*Work to be completed*:
Which lines of the entries contain the string "automatically"? Copy each of them.

Plain-text document sources
━━━━━━━━

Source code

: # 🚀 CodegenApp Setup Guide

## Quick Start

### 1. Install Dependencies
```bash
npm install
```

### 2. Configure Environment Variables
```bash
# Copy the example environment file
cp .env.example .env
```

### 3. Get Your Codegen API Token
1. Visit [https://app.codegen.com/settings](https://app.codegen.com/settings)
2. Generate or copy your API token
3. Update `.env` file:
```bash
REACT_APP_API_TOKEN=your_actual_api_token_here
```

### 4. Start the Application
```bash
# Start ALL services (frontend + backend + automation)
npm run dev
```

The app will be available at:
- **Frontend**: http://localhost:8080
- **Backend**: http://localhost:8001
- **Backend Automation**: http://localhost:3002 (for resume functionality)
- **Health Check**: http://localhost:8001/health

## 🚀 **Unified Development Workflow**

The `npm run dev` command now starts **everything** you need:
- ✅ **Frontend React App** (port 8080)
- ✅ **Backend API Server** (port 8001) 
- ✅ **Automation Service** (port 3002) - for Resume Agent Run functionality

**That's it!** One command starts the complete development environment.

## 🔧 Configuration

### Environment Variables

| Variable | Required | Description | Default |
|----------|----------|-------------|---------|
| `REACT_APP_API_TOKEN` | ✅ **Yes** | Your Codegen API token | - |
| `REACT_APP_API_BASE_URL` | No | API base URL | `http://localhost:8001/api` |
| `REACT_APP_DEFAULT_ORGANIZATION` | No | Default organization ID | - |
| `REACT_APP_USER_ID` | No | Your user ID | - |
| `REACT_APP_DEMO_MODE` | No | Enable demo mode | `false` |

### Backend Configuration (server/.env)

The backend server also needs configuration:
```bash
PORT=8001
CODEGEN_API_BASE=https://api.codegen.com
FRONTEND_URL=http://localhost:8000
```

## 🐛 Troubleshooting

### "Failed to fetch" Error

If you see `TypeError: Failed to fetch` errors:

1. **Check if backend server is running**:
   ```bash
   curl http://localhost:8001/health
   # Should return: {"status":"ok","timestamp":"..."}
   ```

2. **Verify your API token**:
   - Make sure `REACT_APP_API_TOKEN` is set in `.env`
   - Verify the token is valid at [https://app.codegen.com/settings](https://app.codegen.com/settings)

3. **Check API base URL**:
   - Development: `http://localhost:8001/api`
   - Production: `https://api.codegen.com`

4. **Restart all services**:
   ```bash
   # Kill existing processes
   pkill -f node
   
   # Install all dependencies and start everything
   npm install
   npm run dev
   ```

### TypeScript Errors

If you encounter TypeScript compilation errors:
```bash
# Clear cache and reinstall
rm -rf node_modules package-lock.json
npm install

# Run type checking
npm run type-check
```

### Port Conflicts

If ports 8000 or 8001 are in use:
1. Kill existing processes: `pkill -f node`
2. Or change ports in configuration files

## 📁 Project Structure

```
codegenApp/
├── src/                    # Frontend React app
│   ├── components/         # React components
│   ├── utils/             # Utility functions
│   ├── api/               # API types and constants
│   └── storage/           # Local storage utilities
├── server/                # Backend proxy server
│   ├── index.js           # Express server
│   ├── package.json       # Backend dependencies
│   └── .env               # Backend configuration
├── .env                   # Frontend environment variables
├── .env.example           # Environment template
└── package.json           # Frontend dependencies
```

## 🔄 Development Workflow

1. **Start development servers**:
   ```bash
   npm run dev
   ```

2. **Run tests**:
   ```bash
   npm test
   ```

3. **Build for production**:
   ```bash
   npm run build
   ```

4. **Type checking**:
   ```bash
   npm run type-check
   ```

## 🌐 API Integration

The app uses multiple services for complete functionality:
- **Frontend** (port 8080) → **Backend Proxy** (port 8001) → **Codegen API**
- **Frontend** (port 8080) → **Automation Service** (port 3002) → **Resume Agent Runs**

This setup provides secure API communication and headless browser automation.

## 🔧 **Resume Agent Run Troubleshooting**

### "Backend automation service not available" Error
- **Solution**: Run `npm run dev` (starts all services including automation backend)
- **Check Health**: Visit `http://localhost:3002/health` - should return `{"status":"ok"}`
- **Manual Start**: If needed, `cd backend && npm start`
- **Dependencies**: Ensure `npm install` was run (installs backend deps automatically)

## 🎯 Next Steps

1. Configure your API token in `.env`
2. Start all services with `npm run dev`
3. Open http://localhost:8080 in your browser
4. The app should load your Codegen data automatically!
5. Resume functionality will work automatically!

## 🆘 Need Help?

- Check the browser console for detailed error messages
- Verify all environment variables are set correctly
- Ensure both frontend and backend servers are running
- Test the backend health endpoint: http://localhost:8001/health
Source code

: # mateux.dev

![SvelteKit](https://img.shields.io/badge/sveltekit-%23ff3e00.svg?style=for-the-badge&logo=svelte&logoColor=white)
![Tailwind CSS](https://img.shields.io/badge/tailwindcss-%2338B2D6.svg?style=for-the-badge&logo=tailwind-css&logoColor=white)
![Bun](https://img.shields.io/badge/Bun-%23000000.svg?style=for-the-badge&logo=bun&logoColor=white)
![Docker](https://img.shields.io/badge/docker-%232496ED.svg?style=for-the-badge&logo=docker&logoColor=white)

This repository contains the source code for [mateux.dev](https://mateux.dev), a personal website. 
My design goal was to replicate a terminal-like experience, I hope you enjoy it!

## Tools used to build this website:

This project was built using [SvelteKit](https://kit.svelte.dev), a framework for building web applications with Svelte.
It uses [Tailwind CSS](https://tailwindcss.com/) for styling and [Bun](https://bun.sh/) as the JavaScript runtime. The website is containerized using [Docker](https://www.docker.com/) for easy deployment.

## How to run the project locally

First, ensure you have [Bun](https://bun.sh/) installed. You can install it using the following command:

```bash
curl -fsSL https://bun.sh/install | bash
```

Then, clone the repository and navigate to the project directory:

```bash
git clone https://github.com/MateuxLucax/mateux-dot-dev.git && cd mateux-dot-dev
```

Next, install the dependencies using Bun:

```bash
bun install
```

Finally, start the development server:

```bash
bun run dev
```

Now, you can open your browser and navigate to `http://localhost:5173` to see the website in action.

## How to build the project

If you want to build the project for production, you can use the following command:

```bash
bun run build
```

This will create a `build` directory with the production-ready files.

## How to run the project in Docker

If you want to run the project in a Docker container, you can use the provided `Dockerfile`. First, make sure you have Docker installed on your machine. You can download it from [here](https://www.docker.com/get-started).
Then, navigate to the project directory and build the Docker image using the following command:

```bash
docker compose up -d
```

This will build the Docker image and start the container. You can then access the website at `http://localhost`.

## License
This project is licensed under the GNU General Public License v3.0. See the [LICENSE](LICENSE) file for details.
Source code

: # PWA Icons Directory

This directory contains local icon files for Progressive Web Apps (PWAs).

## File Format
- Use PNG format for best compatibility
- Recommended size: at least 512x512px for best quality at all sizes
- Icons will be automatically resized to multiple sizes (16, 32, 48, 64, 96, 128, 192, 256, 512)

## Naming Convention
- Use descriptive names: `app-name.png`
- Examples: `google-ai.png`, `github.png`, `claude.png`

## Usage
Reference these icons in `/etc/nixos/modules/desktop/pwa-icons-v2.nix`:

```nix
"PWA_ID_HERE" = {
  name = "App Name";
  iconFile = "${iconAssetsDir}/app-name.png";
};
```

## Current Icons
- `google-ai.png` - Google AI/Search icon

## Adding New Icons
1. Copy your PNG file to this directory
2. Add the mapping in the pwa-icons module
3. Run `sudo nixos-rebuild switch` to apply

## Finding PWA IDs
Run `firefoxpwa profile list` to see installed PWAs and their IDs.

━━━━━━━━

*Written reply*:
- **Dependencies**: Ensure `npm install` was run (installs backend deps automatically)
4. The app should load your Codegen data automatically!
5. Resume functionality will work automatically!
- Icons will be automatically resized to multiple sizes (16, 32, 48, 64, 96, 128, 192, 256, 512)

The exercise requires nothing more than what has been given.